[Collected data]
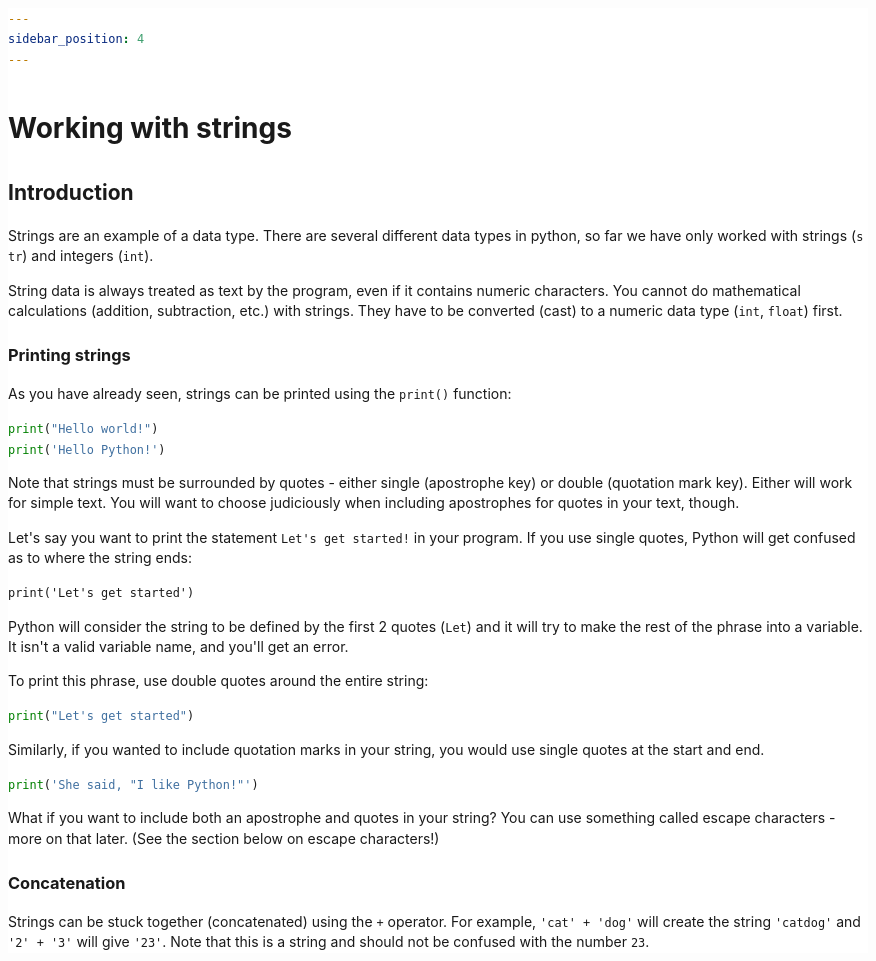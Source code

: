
 ```yaml
---
sidebar_position: 4
---
```


# Working with strings

## Introduction
Strings are an example of a data type. There are several different data types in python, so far we have only worked with strings (`str`) and integers (`int`).

String data is always treated as text by the program, even if it contains numeric characters. You cannot do mathematical calculations (addition, subtraction, etc.) with strings.  They have to be converted (cast) to a numeric data type (`int`, `float`) first.

### Printing strings
As you have already seen, strings can be printed using the `print()` function:
```python
print("Hello world!")
print('Hello Python!')
```
Note that strings must be surrounded by quotes - either single (apostrophe key) or double (quotation mark key). Either will work for simple text. You will want to choose judiciously when including apostrophes for quotes in your text, though.

Let's say you want to print the statement `Let's get started!` in your program. If you use single quotes, Python will get confused as to where the string ends:

```
print('Let's get started')
```
Python will consider the string to be defined by the first 2 quotes (`Let`) and it will try to make the rest of the phrase into a variable. It isn't a valid variable name, and you'll get an error.

To print this phrase, use double quotes around the entire string:

```python
print("Let's get started")
```

Similarly, if you wanted to include quotation marks in your string, you would use single quotes at the start and end.

```python
print('She said, "I like Python!"')
```
What if you want to include both an apostrophe and quotes in your string? You can use something called escape characters - more on that later. (See the section below on escape characters!)

### Concatenation
Strings can be stuck together (concatenated) using the `+` operator. For example, `'cat' + 'dog'` will create the string `'catdog'` and `'2' + '3'` will give `'23'`. Note that this is a string and should not be confused with the number `23`.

■ Problem details ■
Every line above with the string "this" in it should be copied into the answer.

■ Solution to the exercise ■
To print this phrase, use double quotes around the entire string:
Strings can be stuck together (concatenated) using the `+` operator. For example, `'cat' + 'dog'` will create the string `'catdog'` and `'2' + '3'` will give `'23'`. Note that this is a string and should not be confused with the number `23`.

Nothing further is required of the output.